Just to give an update, I have ordered a "Planetarium" filter on eBay from a business in China, that has a very good satisfaction rating. The price is a little over $38 delivered to my home. It has no markings on it, but there is a very good explanation about what light it will filter out and says it is "similar" to the Baader Planetarium Moon and Sky Glow Filter. The only drawback is its 2 to 4 week delivery time. This in not a delay on the part of the shipper, since it was shipped the day after I ordered it. (Must be coming on that proverbial slow boat!)
As a bit of explanation for those advising to go to a dark site, for health, stamina, and work reasons that I will not go into, I have a total astronomical activity limit normally of about 90 minutes, with an absolute limit of 120 minutes. If I went to my astronomy club's site, I would drive for an hour turn around and drive back home. If I went to another site, which is often used by drug people, I could drive there, set up my scope, allow it to cool for 30 minutes, pack it up, and drive back home. By back yard is the only place where can I truly enjoy astronomy,until I can retire from work.

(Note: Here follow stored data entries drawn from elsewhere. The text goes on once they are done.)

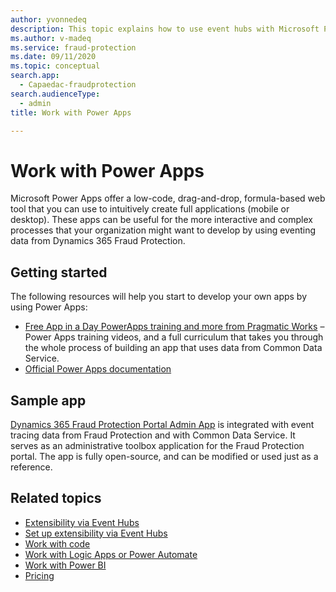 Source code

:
 ```yaml
---
author: yvonnedeq
description: This topic explains how to use event hubs with Microsoft Power Apps to extend the functionality of Dynamics 365 Fraud Protection and incorporate Fraud Protection data into an organization's processes and workflows.
ms.author: v-madeq
ms.service: fraud-protection
ms.date: 09/11/2020
ms.topic: conceptual
search.app:
  - Capaedac-fraudprotection
search.audienceType:
  - admin
title: Work with Power Apps

---
```

# Work with Power Apps

Microsoft Power Apps offer a low-code, drag-and-drop, formula-based web tool that you can use to intuitively create full applications (mobile or desktop). These apps can be useful for the more interactive and complex processes that your organization might want to develop by using eventing data from Dynamics 365 Fraud Protection.

## Getting started

The following resources will help you start to develop your own apps by using Power Apps:

- [Free App in a Day PowerApps training and more from Pragmatic Works](https://powerapps.microsoft.com/blog/free-app-in-a-day-powerapps-training-and-more-from-pragmatic-works/) – Power Apps training videos, and a full curriculum that takes you through the whole process of building an app that uses data from Common Data Service.
- [Official Power Apps documentation](https://docs.microsoft.com/powerapps/)

## Sample app

[Dynamics 365 Fraud Protection Portal Admin App](https://github.com/microsoft/Dynamics-365-Fraud-Protection-Samples/tree/master/power%20app%20sample) is integrated with event tracing data from Fraud Protection and with Common Data Service. It serves as an administrative toolbox application for the Fraud Protection portal. The app is fully open-source, and can be modified or used just as a reference.

## Related topics

- [Extensibility via Event Hubs](extensibility-via-event-hubs-overview.md)
- [Set up extensibility via Event Hubs](extensibility-setup.md)	
- [Work with code](extensibility-with-code.md)
- [Work with Logic Apps or Power Automate](extensibility-with-power-automate.md)
- [Work with Power BI](extensibility-with-power-bi.md)
- [Pricing](extensibility-pricing.md)
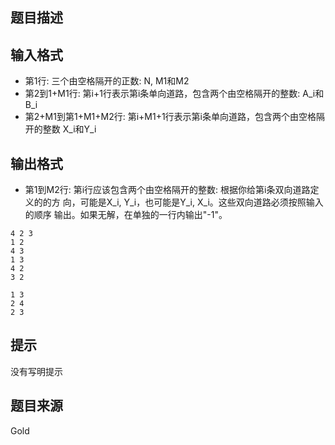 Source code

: 


## 题目描述
## 输入格式
* 第1行: 三个由空格隔开的正数: N, M1和M2
* 第2到1+M1行: 第i+1行表示第i条单向道路，包含两个由空格隔开的整数: A_i和B_i
* 第2+M1到第1+M1+M2行: 第i+M1+1行表示第i条单向道路，包含两个由空格隔开的整数
X_i和Y_i
## 输出格式
* 第1到M2行: 第i行应该包含两个由空格隔开的整数: 根据你给第i条双向道路定义的的方
向，可能是X_i, Y_i，也可能是Y_i, X_i。这些双向道路必须按照输入的顺序
输出。如果无解，在单独的一行内输出"-1"。

```input1
4 2 3
1 2
4 3
1 3
4 2
3 2

```
```output1
1 3
2 4
2 3
```

## 提示
没有写明提示
## 题目来源
Gold


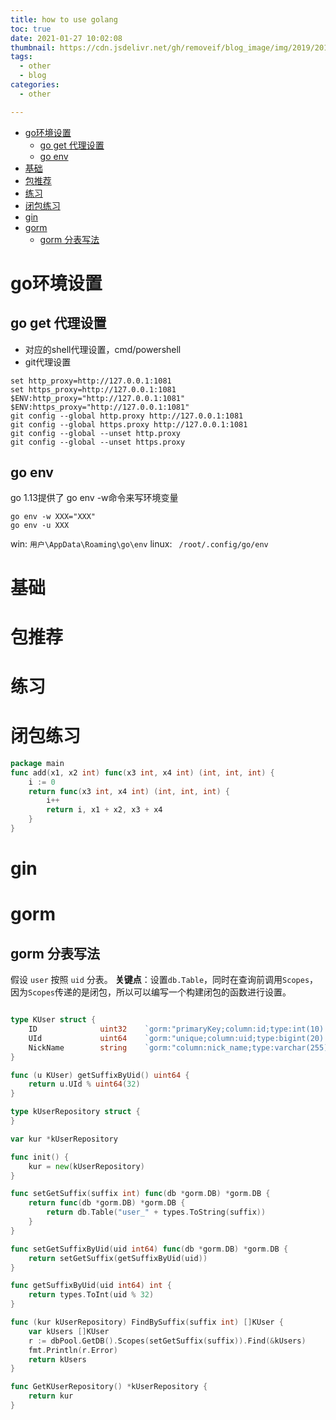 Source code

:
 ```yaml
---
title: how to use golang
toc: true
date: 2021-01-27 10:02:08
thumbnail: https://cdn.jsdelivr.net/gh/removeif/blog_image/img/2019/20190919221611.png
tags:
  - other
  - blog
categories:
  - other

---
```


<!-- TOC -->

- [go环境设置](#go环境设置)
	- [go get 代理设置](#go-get-代理设置)
	- [go env](#go-env)
- [基础](#基础)
- [包推荐](#包推荐)
- [练习](#练习)
- [闭包练习](#闭包练习)
- [gin](#gin)
- [gorm](#gorm)
	- [gorm 分表写法](#gorm-分表写法)

<!-- /TOC -->

<!--more-->

# go环境设置

## go get 代理设置

- 对应的shell代理设置，cmd/powershell
- git代理设置

```
set http_proxy=http://127.0.0.1:1081
set https_proxy=http://127.0.0.1:1081
$ENV:http_proxy="http://127.0.0.1:1081"
$ENV:https_proxy="http://127.0.0.1:1081"
git config --global http.proxy http://127.0.0.1:1081
git config --global https.proxy http://127.0.0.1:1081
git config --global --unset http.proxy
git config --global --unset https.proxy
```

## go env

go 1.13提供了 go env -w命令来写环境变量
```
go env -w XXX="XXX"
go env -u XXX
```


win: `用户\AppData\Roaming\go\env`
linux: ` /root/.config/go/env`




# 基础

# 包推荐

# 练习

# 闭包练习
```go
package main 
func add(x1, x2 int) func(x3 int, x4 int) (int, int, int) {
	i := 0
	return func(x3 int, x4 int) (int, int, int) {
		i++
		return i, x1 + x2, x3 + x4
	}
}
```

# gin

# gorm

## gorm 分表写法

假设 `user` 按照 `uid` 分表。
**关键点**：设置`db.Table`，同时在查询前调用`Scopes`，因为`Scopes`传递的是闭包，所以可以编写一个构建闭包的函数进行设置。

```go

type KUser struct {
	ID              uint32    `gorm:"primaryKey;column:id;type:int(10) unsigned;not null"`              // 用户表自增id
	UId             uint64    `gorm:"unique;column:uid;type:bigint(20) unsigned;not null"`              // 用户中心passId
	NickName        string    `gorm:"column:nick_name;type:varchar(255);not null;default:''"`           // 用户昵称
}

func (u KUser) getSuffixByUid() uint64 {
	return u.UId % uint64(32)
}

type kUserRepository struct {
}

var kur *kUserRepository

func init() {
	kur = new(kUserRepository)
}

func setGetSuffix(suffix int) func(db *gorm.DB) *gorm.DB {
	return func(db *gorm.DB) *gorm.DB {
		return db.Table("user_" + types.ToString(suffix))
	}
}

func setGetSuffixByUid(uid int64) func(db *gorm.DB) *gorm.DB {
	return setGetSuffix(getSuffixByUid(uid))
}

func getSuffixByUid(uid int64) int {
	return types.ToInt(uid % 32)
}

func (kur kUserRepository) FindBySuffix(suffix int) []KUser {
	var kUsers []KUser
	r := dbPool.GetDB().Scopes(setGetSuffix(suffix)).Find(&kUsers)
	fmt.Println(r.Error)
	return kUsers
}

func GetKUserRepository() *kUserRepository {
	return kur
}

```

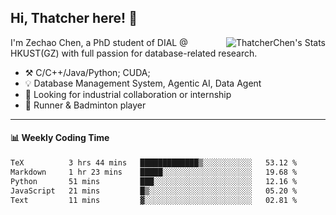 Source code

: ## Hi, Thatcher here! :wave:

<img align="right" src="https://github-readme-stats.vercel.app/api?username=thatcherchen&title_color=333&text_color=777" alt="ThatcherChen's Stats" >

I'm Zechao Chen, a PhD student of DIAL @ HKUST(GZ) with full passion for database-related research.

- :hammer_and_pick:  C/C++/Java/Python; CUDA;
- :bulb:  Database Management System, Agentic AI, Data Agent
- :telescope:  Looking for industrial collaboration or internship
- :seedling:  Runner & Badminton player

---

#### :bar_chart: Weekly Coding Time

<!--START_SECTION:waka-->

```txt
TeX          3 hrs 44 mins   █████████████▒░░░░░░░░░░░   53.12 %
Markdown     1 hr 23 mins    █████░░░░░░░░░░░░░░░░░░░░   19.68 %
Python       51 mins         ███░░░░░░░░░░░░░░░░░░░░░░   12.16 %
JavaScript   21 mins         █▒░░░░░░░░░░░░░░░░░░░░░░░   05.20 %
Text         11 mins         ▓░░░░░░░░░░░░░░░░░░░░░░░░   02.81 %
```

<!--END_SECTION:waka-->

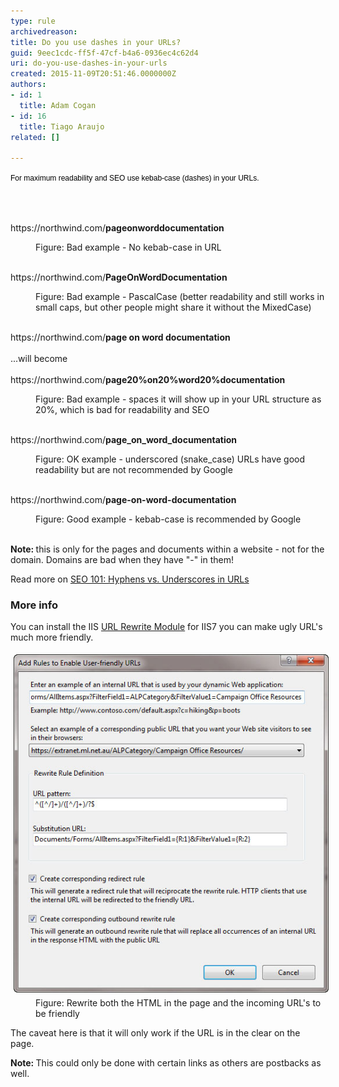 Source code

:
 ```yaml
---
type: rule
archivedreason: 
title: Do you use dashes in your URLs?
guid: 9eec1cdc-ff5f-47cf-b4a6-0936ec4c62d4
uri: do-you-use-dashes-in-your-urls
created: 2015-11-09T20:51:46.0000000Z
authors:
- id: 1
  title: Adam Cogan
- id: 16
  title: Tiago Araujo
related: []

---
```



<p><span style="color:#000000;font-family:verdana, sans-serif;font-size:12px;line-height:16.8px;">​​​For maximum readability and SEO use kebab-case (dashes) in your URLs. ​</span></p>
<br><excerpt class='endintro'></excerpt><br>
<p class="ssw15-rteElement-GreyBox">https://northwind.com/<b>pageonworddocumentation</b></p><dd class="ssw15-rteElement-FigureBad"> Figure: Bad example - No kebab-case in URL <br><br></dd><p class="ssw15-rteElement-GreyBox">https://northwind.com/<b>PageOnWordDocumentation</b></p><dd class="ssw15-rteElement-FigureBad"> Figure: Bad example - PascalCase (better readability and still works in small caps, but other people might share it without the MixedCase)<br><br></dd><p class="ssw15-rteElement-GreyBox">https://northwind.com/<b>page on word documentation</b><br><br>...will become<br><br> https://northwind.com/<b>page20%on20%word20%documentation</b></p><dd class="ssw15-rteElement-FigureBad"> Figure: Bad example - spaces it will show up in your URL structure as 20%, which is bad for readability and SEO<br><br></dd><p class="ssw15-rteElement-GreyBox">https://northwind.com/<b>page_on_word_documentation</b></p><dd class="ssw15-rteElement-FigureNormal"> Figure: OK​ example - underscored (snake_case) URLs have good readability but are not recommended by Google<br><br></dd><p class="ssw15-rteElement-GreyBox">https://northwind.com/<b>page-on-word-documentation</b></p><dd class="ssw15-rteElement-FigureGood">Figure: Good example - kebab-case is recommended by Google<br><br></dd><p class="ssw15-rteElement-P"> 
   <b>Note: </b>this is only for the pages and documents within a website - not for the domain. Domains are bad when they have "-" in them!<br></p><p class="ssw15-rteElement-P">Read more on <a href="https://www.seomechanic.com/seo-101-hyphens-underscores-_-urls/">SEO 101: Hyphens vs. Underscores in URLs</a><br></p><h3>More info​</h3><p>You can install the IIS <a href="http://learn.iis.net/page.aspx/460/using-the-url-rewrite-module/">URL Rewrite Module</a> for IIS7 you can make ugly URL's much more friendly.</p><dl class="image"><dt><img src="friendly-url-rule.jpg" alt="Rewrite the HTML" style="margin:5px;" /></dt><dd>Figure: Rewrite both the HTML in the page and the incoming URL's to be friendly</dd></dl><p>The caveat here is that it will only work if the URL is in the clear on the page.</p><p class="ssw15-rteElement-P"><strong>Note: </strong>This could only be done with certain links as others are postbacks as well.​​</p>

From my back yard, most of the close (within a half mile) light pollution is either from yard lights, or low temperature sodium street lights. The modifications I have made to the scope, privacy fencing, a hood over my head, seem to obliterate stray light from yard lights. My back yard neighbor can now turn on his four sealed beam flood lights and I see absolutely no affect in the view. If the filter can do anything with low sodium light, then I should be able to locate a significant number of additional galaxies....at least I hope so.
Increasing magnification does help contrast, which helps see nebulous things better, but anything greater than about 100X with this 130mm scope starts look surrealistic to me in a dark field and is not enjoyable. This condition may change after I have cataract surgery. Additionally, reducing the field of view to maybe two-thirds of a degree is unacceptable for searching purposes, in my opinion. That small of a field might be fine with a computerized scope, but not with a manual one. I consider an attempt to selectively reduce the level of unwanted colors of light and do the best I can at keeping the light with information and a wide field of view is the logical and most reasonable attempt that I can make to see these objects.
For me, I am thinking a 1.25 inch eyepiece in the 14 to 25 mm focal length, with as wide an AFOV as I have available to me, with this 130 mm f/5 scope, using a selective reducing filter is the most reasonable option to try from my back yard. Why the 130 mm scope? It is the largest truly introductory scope that I own and I think it stands a better chance of seeing galaxies and other dim things in my light pollution that any of the smaller ones.
I will let you know how successful I am when I get the filter.
Thank you for all of your thoughts and opinions.